The invention discloses a preparation method of cyclopamine, which comprises the steps of: taking peimisine as raw material; leading the peimisine and benzene sulfonyl hydrazide to have condensation reaction in alcohol under the catalysis of strong acid, and preparing intermediate 1 toluene sulfonamide; and leading the intermediate 1 toluene sulfonamide and strong base to have backflow reaction in organic solvent, and obtaining the cyclopamine. The peimisine is extracted from traditional Chinese medicine fritillary, and the invention also provides a method for extracting the peimisine. As the fritillary has rich source and low price, by adopting the peimisine as raw material to prepare the cyclopamine, the method optimizes the reaction condition, reduces the cost, is simple and convenient for operation, prepares the cyclopamine with high efficiency, and is suitable for large-scale industrial production.

Description

A kind of preparation method of cyclopamine
Technical field
The present invention relates to pharmaceutical chemistry, be specifically related to a kind of preparation method of cyclopamine, relating in particular to a kind of is the method for feedstock production cyclopamine with the peimisine.
Background technology
Cyclopamine (cyclopamine) is a kind of different steroid alkaloid, because of its teratogenesis came to light the sixties in last century.Current research shows that it is a kind of Shh Hedgehog pathway inhibitor, has good inhibition effect to kinds of tumors.Cyclopamine has at home and abroad caused and has paid close attention to widely and study as a kind of antineoplastic potential drug.

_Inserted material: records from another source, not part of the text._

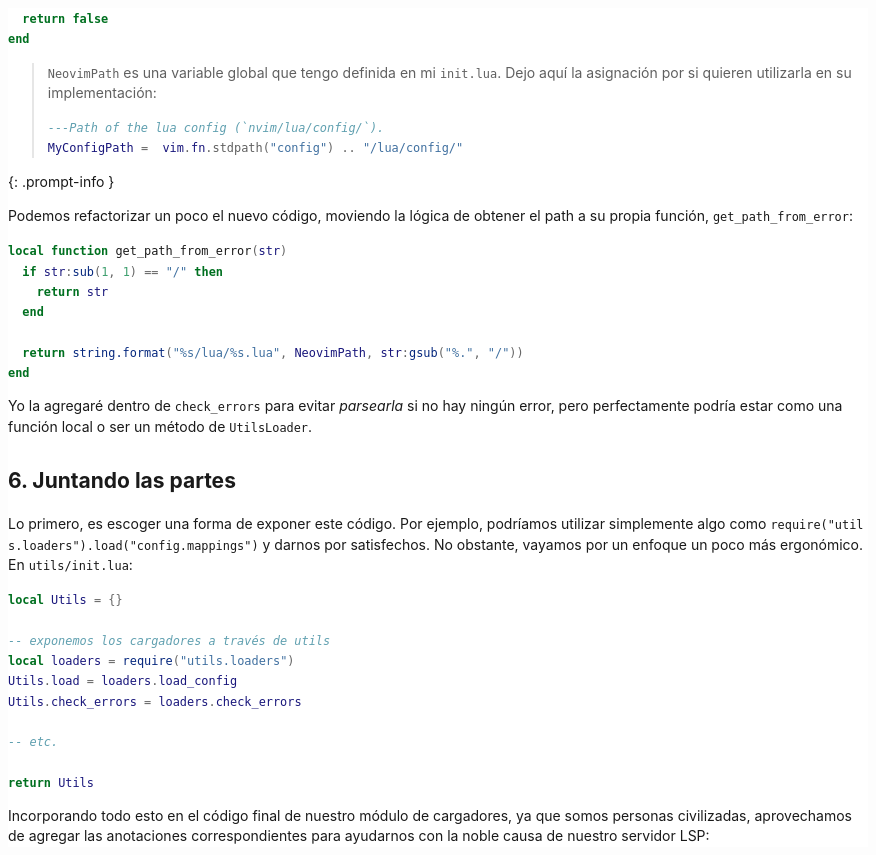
 ```lua
  return false
end
```


> `NeovimPath` es una variable global que tengo definida en mi `init.lua`. Dejo
> aquí la asignación por si quieren utilizarla en su implementación:
>
> ```lua
> ---Path of the lua config (`nvim/lua/config/`).
> MyConfigPath =  vim.fn.stdpath("config") .. "/lua/config/"
> ```
{: .prompt-info }


Podemos refactorizar un poco el nuevo código, moviendo la lógica de obtener el
path a su propia función, `get_path_from_error`:

```lua
local function get_path_from_error(str)
  if str:sub(1, 1) == "/" then
    return str
  end

  return string.format("%s/lua/%s.lua", NeovimPath, str:gsub("%.", "/"))
end
```

Yo la agregaré dentro de `check_errors` para evitar _parsearla_ si no hay ningún
error, pero perfectamente podría estar como una función local o ser un método de
`UtilsLoader`.

## 6. Juntando las partes

Lo primero, es escoger una forma de exponer este código. Por ejemplo, podríamos
utilizar simplemente algo como
`require("utils.loaders").load("config.mappings")` y darnos por satisfechos. No
obstante, vayamos por un enfoque un poco más ergonómico. En `utils/init.lua`:

```lua
local Utils = {}

-- exponemos los cargadores a través de utils
local loaders = require("utils.loaders")
Utils.load = loaders.load_config
Utils.check_errors = loaders.check_errors

-- etc.

return Utils
```

Incorporando todo esto en el código final de nuestro módulo de cargadores, ya
que somos personas civilizadas, aprovechamos de agregar las anotaciones
correspondientes para ayudarnos con la noble causa de nuestro servidor LSP:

The discovery of cyclopamine comes from its teratogenesis, therefore, the sixties in last century to the eighties, only limit to teratogenesis for the research of cyclopamine.Up to the mid-90; Cyclopamine is found to be a kind of suppressor factor of hedgehog signal path; From having explained its teratogenesis in essence; Because the sudden change of hedgehog signal path is relevant with the morbidity of kinds of tumors, so cyclopamine has worldwide started research boom as a kind of potential anti-cancer agent.
Cyclopamine mainly exists in the liliaceous plant, has 4 kind of plant of report to be at present: mountain black false hellebore Veratrum califomicum (North America), Indian deer eat careless Comlily (North America), hair leaf black false hellebore Veratrum grandiflort~(China, Japan), Sinkiang Fritillary Bulb Fritillariapallidiflora Sehrenk (China).Keeler etc. have studied in the root, stem, leaf of mountain black false hellebore, the relation in cyclopamine content and environmental factors, picking season etc.; Separated and the evaluation of cyclopamine composition is all arranged in all the other 3 kind of plant, but its content does not appear in the newspapers all.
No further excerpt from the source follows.